In our case one specific drawback we had with build-time integration is that it made quick disabling of the agent clumsier than with runtime deployment. This is due to the fact the with the official build time integration method the container entrypoint is overwritten with the Dynatrace-provided script under /opt/dynatrace/oneagent/dynatrace-agent64.sh which sets all required environment variables including LD_PRELOAD in the process context only. This means you can't simply remove LD_PRELOAD from the deploymentconfig and start a new deployment to disable the agent... I'm sure there are ways around that but this is something that we hadn't thought about initially and caused unnecessary delay in removing the agent from a productive system that was impacted by it...
With the runtime integration we can simply remove the LD_PRELOAD from the DC and redeploy the pod.
PS: Due to the above drawback we are mostly not using the official suggested way for build-time integration based on the dynatrace-agent64.sh but instead simply install the OneAgent into the base image using the default path (opt/dynatrace/oneagent) and pushing the oneagent-enabled image to an output image stream and enable it by setting LD_PRELOAD in the deploymentconfig accordingly.
We run OneAgent-enabled builds for all standard base images after each cluster update tagging the output image streams accordingly.
Thank you for your response. The one point I'm not clear on is why you would need to disable the agent in the Runtime deployment. I.e., since there is no need to reach out to the DT server to obtain the agent at container startup, what situations would result in a need to disable it (other than discovering some sort of application issues caused by the agent)?
Hi there. I joined Dynatrace a few months ago, and this is my very first post in the community forum. Very exciting. First I will compare run time with build time. Then talk about the operator. Finally end with a little tid bit.
Run time integration
Build time integration
You are right that the OneAgent Operator takes this burden away from you. It also does this in a more elegant way by installing the agent on the Kubernetes node, rather than in the container. This is one of the major advantages of Dynatrace Kubernetes monitoring - in that you can correlate node events / problems with application issues. By nature, this is a full-stack instrumentation, so if you are limited to application-only monitoring, you must stick with the docker container integration we discussed above 🙂
It is possible to change the runtime integration script so it exits gracefully in case of a network problem. This would have a similar result to a rolling update strategy, in that your app would stay running and healthy, but it has a major downside - after the deployment you would not have any monitoring since the agents never installed. I am also unclear if we would support this model, but I am happy to look into the complexities there if you're interested.
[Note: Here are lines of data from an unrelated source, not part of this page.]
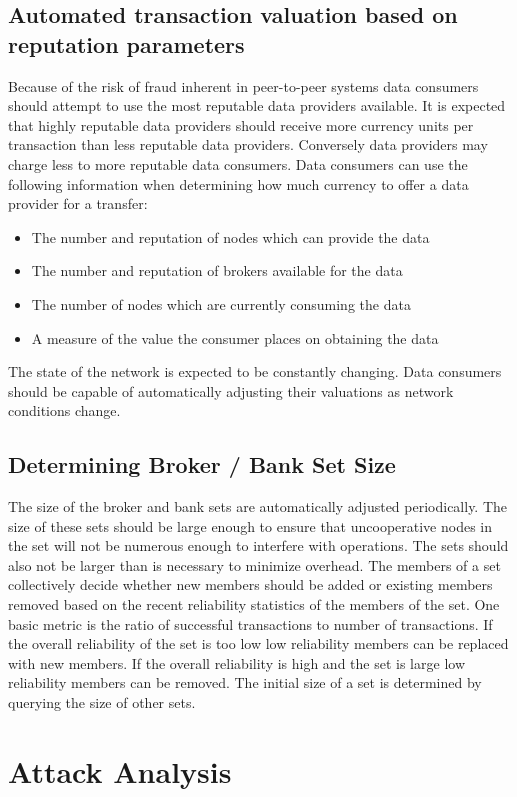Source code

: \documentclass[%
				10pt,
        final,
        notitlepage,
        narroweqnarray,
        inline,
        twoside,
        ]{ieee}
\begin{document}
\subsection{Automated transaction valuation based on reputation parameters}
Because of the risk of fraud inherent in peer-to-peer systems data consumers should attempt to use the most reputable data providers available.  It is expected that highly reputable data providers should receive more currency units per transaction than less reputable data providers.  Conversely data providers may charge less to more reputable data consumers.  
Data consumers can use the following information when determining how much currency to offer a data provider for a transfer:
\begin{itemize}
\item The number and reputation of nodes which can provide the data
\item The number and reputation of brokers available for the data
\item The number of nodes which are currently consuming the data
\item A measure of the value the consumer places on obtaining the data
\end{itemize}
The state of the network is expected to be constantly changing.  Data consumers should be capable of automatically adjusting their valuations as network conditions change. 

\subsection{Determining Broker / Bank Set Size}
The size of the broker and bank sets are automatically adjusted periodically.  The size of these sets should be large enough to ensure that uncooperative nodes in the set will not be numerous enough to interfere with operations.  The sets should also not be larger than is necessary to minimize overhead.  The members of a set collectively decide whether new members should be added or existing members removed based on the recent reliability statistics of the members of the set.  One basic metric is the ratio of successful transactions to number of transactions.  If the overall reliability of the set is too low low reliability members can be replaced with new members.  If the overall reliability is high and the set is large low reliability members can be removed.  The initial size of a set is determined by querying the size of other sets.

\section{Attack Analysis}
\end{document}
My first post! Yay! Hope this answers your question 🙂
Thank you very much for your detailed response. I found it very helpful. There is one point that I am not totally clear on though. It seems clear from your response that the OneAgent Operator requires the agent to be installed on the cluster node... this would result in Full Stack monitoring would it not? We only want to deploy in Application Only mode (largely due to licensing issues related to cluster node memory size). So I am not totally clear whether we can use the OneAgent Operator to achieve Application Only monitoring of specific containers.
That's right. If you are constrained by licensing issues, the OneAgent operator is out of reach. I would go with the rolling update strategy if I were you. Best of both worlds. Small container image. Latest agent. And you're safe if there's an outage 🙂